Universitas Terbuka (UT) dan International Open University (IOU Jalin Kerjasama untuk Meningkatkan Kualitas Akadamik Global 

Sebagai pelopor Institusi Pembelajaran Terbuka dan Jarak Jauh di Indonesia, UT terus meningkatkan kualitas pendidikannya. Sejalan dengan itu, pada 21 Juni 2024, Universitas Terbuka (UT) dan International Open University (IOU) menyelenggarakan kegiatan penandatanganan Memorandum of Understanding (MoU) secara daring, dan mencatatkan kembali capaian penting untuk memulai kolaborasi akademik maupun penelitian bersama. Kerjasama ini menjanjikan kemajuan yang menarik dalam pembelajaran terbuka dan jarak jauh bagi kedua institusi.

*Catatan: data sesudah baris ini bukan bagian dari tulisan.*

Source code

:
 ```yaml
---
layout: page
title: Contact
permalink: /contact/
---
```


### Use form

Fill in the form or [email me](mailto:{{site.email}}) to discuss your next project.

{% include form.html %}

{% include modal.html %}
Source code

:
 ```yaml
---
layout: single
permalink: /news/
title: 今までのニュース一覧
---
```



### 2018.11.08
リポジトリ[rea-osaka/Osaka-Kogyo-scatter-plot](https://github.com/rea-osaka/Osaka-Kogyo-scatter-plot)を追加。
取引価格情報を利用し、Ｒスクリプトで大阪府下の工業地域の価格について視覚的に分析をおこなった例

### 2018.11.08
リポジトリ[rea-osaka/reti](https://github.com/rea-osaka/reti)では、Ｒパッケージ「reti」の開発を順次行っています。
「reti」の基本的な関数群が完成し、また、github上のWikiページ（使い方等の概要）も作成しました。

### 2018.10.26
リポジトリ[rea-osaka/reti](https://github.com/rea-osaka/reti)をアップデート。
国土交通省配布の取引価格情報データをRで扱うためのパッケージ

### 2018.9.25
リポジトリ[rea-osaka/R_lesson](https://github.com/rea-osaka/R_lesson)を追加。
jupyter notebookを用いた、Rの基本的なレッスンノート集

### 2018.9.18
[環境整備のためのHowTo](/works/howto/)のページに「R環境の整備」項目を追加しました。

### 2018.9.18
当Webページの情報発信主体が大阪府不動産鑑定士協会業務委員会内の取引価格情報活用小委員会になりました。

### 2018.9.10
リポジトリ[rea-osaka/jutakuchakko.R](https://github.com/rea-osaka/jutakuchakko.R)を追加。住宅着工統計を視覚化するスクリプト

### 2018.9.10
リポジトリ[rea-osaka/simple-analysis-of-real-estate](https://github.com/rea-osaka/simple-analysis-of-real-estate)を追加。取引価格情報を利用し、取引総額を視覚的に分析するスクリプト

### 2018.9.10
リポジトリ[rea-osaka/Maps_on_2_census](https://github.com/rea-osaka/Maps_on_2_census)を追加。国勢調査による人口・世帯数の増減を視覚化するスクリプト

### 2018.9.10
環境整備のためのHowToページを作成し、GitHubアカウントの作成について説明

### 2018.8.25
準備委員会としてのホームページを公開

Untuk membuka agenda, Prof. Dr. Bilal Philips, Pendiri & Rektor IOU menyampaikan sambutannya, menyatakan bahwa beliau sangat mengaprisiasi kegiatan penandatanganan MoU ini sebagai langkah penting dalam kolaborasi kami dengan UT, “Merupakan suatu kehormatan bagi saya untuk bisa bertemu kembali, sejak diskusi terakhir selama kunjungan saya ke Universitas Terbuka di Indonesia bersama delegasi IOU lainnya, pada Oktober 2023,” kata Prof. Dr. Bilal Philips. Lebih lanjut, Prof. Philips menceritakan tentang perjalanan luar biasa IOU, yang dimulai pada tahun 2007 sebagai Islamic University dengan hanya tiga program diploma. Kemudian, IOU menerima lisensi pada tahun 2014 untuk memperluas kurikulumnya dan menawarkan beragam program lainnya dan tak hanya studi Islam saja. Saat ini, IOU menawarkan berbagai program dan memiliki mahasiswa lebih dari 200 negara. Menutup sambutannya, Prof. Philips menyampaikan rasa terima kasihnya kepada UT atas kesempatan ini dan berharap kolaborasi ini akan meningkatkan kualitas institusi mereka dalam penelitian, pengajaran, dan akademik.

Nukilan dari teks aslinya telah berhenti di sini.